Author | : Elisabeth McMahon |
Publisher | : Cambridge University Press |
Total Pages | : 305 |
Release | : 2013-04-30 |
Genre | : History |
ISBN | : 1107025826 |
Download Slavery and Emancipation in Islamic East Africa Book in PDF, Epub and Kindle
This book demonstrates the links between emancipation and the redefinition of honour among all classes of people on the island of Pemba.
Author | : Declan Quigley |
Publisher | : Routledge |
Total Pages | : 268 |
Release | : 2020-05-31 |
Genre | : Social Science |
ISBN | : 1000183416 |
Download The Character of Kingship Book in PDF, Epub and Kindle
Why has monarchy been such a prevalent institution throughout history and in such a diverse range of societies? Kingship is at the heart of both ritual and politics and has major implications for the theory of social and cultural anthropology.

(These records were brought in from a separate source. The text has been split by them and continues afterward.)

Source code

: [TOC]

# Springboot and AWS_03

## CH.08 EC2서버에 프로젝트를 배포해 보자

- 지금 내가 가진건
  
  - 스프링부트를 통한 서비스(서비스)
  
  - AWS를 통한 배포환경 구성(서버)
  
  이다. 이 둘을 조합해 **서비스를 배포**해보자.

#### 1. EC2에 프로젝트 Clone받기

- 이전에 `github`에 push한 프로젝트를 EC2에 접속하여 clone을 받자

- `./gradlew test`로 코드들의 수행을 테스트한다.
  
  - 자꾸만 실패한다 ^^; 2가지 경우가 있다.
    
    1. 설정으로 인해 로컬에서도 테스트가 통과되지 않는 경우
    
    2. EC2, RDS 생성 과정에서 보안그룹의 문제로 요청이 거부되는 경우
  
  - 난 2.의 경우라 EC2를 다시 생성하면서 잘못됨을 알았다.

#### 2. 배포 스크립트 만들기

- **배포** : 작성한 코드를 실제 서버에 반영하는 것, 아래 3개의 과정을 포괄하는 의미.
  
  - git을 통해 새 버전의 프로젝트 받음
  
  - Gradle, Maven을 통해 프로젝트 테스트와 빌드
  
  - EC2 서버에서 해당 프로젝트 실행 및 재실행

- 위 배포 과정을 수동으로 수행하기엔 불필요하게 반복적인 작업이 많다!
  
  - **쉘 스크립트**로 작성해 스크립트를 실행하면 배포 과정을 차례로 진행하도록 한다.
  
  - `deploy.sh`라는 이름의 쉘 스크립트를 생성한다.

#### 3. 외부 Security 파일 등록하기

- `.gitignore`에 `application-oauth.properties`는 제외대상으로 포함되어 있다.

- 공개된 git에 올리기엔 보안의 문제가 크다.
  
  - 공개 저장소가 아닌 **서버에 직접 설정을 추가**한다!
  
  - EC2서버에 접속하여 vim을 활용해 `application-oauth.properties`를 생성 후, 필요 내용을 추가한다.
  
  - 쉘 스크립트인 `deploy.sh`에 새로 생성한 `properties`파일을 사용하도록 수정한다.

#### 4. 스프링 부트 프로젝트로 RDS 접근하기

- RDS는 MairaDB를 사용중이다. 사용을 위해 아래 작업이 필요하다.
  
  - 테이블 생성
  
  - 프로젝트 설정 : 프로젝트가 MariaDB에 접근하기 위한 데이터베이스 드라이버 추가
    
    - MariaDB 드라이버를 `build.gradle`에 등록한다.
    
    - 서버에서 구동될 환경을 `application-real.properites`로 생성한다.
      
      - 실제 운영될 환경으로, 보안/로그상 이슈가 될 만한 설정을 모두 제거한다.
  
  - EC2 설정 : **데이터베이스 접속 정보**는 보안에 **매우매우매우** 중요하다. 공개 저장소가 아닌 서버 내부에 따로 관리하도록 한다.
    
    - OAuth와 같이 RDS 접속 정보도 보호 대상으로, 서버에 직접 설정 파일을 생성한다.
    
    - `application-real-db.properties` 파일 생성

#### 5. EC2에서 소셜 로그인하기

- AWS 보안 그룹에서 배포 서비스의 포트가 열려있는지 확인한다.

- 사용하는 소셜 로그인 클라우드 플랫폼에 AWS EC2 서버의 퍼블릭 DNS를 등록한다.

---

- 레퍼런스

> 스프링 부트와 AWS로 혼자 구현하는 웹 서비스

Yet, despite the contemporary fascination with royalty, anthropologists have sorely neglected the subject in recent decades. This book combines a strong theoretical argument with a wealth of ethnography from kingships in Africa, Asia and the Pacific. Quigley gives a timely and much-needed overview of the anthropology of kingship and a crucial reassessment of the contributions of Frazer and Hocart to debates about the nature and function of royal ritual. From diverse fieldwork sites, a number of eminent anthropologists demonstrate how ritual and power intertwine to produce a series of variations around myth, tragedy and historical realities. However, underneath this diversity, two common themes invariably emerge: the attempt to portray kingship as timeless and perfect, and the dual nature of the king as sacred being and scapegoat.